+++ Data provided +++
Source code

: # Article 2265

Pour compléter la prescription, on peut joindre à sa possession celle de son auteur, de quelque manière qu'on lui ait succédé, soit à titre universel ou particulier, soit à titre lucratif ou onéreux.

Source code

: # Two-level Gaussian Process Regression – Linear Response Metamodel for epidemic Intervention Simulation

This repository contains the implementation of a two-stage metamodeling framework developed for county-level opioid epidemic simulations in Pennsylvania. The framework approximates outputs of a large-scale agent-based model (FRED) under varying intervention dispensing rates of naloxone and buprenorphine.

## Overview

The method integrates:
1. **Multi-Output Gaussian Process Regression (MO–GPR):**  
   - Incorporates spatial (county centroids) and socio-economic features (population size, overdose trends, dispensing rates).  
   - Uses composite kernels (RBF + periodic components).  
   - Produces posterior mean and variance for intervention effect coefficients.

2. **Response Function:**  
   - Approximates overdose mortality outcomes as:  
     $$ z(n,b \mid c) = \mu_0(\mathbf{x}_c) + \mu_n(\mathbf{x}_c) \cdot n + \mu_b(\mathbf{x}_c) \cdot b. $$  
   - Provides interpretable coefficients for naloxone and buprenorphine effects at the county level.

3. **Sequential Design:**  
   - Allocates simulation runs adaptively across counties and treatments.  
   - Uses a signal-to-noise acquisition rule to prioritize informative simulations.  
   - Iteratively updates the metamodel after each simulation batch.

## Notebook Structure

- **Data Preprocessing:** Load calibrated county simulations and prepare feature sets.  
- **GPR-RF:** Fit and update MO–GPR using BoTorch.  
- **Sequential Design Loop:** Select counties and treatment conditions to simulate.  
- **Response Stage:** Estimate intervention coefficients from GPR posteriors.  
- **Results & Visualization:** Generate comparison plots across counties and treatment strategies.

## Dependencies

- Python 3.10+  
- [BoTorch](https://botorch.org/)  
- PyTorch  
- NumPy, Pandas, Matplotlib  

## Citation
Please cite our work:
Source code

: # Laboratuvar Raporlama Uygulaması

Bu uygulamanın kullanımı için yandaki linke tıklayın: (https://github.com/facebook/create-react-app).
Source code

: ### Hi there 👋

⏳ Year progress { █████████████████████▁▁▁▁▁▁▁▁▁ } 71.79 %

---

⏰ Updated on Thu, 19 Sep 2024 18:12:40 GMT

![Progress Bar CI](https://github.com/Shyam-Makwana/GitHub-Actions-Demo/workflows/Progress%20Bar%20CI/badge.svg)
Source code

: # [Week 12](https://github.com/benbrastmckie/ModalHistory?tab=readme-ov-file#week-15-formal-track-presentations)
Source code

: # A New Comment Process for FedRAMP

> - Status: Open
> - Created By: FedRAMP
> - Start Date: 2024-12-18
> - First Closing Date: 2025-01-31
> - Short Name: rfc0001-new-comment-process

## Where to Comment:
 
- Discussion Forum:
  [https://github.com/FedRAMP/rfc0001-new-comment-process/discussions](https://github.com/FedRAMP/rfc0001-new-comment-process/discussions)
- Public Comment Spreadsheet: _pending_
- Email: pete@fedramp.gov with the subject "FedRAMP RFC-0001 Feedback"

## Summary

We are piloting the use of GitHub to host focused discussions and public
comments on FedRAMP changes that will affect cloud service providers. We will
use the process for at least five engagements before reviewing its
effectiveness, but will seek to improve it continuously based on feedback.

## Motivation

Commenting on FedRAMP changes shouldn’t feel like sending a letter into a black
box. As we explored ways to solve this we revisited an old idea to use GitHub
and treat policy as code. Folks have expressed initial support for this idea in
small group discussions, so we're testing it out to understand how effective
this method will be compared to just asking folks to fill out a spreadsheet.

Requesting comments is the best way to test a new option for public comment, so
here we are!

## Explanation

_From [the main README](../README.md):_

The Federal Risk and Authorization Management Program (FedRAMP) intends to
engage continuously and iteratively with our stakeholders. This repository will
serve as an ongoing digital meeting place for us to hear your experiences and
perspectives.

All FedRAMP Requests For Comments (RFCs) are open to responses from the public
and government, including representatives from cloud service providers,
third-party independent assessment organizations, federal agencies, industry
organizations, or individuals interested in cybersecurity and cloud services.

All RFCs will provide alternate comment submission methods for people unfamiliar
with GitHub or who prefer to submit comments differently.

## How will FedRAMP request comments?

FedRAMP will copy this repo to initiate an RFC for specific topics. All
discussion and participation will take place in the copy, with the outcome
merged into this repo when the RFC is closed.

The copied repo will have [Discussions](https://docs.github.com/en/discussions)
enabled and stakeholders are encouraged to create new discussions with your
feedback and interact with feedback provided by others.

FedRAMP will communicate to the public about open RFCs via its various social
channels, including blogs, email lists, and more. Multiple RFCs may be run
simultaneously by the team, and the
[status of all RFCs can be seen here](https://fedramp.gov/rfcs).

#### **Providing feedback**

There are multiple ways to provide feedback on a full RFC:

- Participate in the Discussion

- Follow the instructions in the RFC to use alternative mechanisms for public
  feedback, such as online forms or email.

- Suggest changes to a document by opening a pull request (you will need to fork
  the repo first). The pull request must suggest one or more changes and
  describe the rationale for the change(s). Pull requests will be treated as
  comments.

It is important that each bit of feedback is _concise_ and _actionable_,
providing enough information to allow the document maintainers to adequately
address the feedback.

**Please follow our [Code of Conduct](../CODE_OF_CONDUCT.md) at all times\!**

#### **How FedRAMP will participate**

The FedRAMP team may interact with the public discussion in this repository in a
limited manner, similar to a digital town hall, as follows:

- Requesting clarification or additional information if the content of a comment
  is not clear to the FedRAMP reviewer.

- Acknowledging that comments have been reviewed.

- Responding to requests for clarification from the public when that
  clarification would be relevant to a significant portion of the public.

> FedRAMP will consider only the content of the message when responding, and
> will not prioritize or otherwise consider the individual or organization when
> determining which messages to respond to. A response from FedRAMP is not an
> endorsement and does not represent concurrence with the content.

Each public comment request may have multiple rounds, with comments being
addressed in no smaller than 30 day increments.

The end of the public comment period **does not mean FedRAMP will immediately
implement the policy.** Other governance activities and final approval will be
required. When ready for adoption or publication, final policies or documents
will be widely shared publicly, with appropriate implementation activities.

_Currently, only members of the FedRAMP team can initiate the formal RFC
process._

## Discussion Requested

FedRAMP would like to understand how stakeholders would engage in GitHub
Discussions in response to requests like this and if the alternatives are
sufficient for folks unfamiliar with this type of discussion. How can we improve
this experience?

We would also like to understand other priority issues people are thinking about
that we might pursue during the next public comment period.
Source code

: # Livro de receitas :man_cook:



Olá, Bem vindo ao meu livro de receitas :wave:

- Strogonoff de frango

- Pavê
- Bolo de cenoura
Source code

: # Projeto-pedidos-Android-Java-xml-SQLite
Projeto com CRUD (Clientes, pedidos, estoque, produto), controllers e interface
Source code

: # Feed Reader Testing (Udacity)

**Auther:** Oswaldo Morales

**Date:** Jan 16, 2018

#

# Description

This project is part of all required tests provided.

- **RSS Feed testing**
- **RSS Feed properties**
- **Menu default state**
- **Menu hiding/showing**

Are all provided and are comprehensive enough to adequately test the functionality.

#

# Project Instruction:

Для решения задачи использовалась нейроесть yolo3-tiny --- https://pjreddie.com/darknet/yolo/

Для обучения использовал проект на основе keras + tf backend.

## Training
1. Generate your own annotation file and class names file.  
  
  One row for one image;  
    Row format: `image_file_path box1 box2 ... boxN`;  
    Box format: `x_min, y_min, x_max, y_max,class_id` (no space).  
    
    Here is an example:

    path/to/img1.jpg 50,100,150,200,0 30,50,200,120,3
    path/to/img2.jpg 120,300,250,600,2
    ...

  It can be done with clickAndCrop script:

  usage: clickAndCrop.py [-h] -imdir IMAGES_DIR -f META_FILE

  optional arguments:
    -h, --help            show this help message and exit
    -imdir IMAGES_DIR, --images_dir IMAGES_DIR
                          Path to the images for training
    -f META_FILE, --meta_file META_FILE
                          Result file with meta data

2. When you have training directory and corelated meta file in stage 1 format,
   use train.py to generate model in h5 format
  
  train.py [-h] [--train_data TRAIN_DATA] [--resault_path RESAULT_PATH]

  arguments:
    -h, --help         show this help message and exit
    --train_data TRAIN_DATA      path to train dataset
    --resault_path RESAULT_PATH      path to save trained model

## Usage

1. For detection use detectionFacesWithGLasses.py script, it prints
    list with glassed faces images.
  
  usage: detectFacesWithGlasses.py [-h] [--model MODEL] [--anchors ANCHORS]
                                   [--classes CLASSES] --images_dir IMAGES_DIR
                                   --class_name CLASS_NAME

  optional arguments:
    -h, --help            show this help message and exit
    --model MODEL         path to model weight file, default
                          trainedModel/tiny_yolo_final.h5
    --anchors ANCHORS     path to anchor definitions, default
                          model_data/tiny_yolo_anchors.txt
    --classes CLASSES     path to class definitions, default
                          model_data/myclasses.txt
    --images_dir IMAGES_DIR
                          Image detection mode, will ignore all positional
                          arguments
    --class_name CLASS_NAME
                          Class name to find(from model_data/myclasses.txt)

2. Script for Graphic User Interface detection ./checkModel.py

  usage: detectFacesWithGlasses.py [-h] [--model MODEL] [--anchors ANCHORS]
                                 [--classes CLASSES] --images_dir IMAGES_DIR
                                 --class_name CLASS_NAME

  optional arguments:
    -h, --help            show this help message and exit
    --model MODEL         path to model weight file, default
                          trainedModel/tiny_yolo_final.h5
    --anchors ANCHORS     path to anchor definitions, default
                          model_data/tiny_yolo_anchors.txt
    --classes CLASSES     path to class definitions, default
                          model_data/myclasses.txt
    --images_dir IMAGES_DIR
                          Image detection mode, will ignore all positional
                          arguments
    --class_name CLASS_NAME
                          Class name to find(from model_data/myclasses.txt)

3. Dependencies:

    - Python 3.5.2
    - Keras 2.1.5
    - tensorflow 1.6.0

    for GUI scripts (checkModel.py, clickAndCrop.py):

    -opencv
+++
Exercise instructions:
Which of the lines above hold the string "would"? Copy each one.

Answer box:
  clarification would be relevant to a significant portion of the public.
FedRAMP would like to understand how stakeholders would engage in GitHub
We would also like to understand other priority issues people are thinking about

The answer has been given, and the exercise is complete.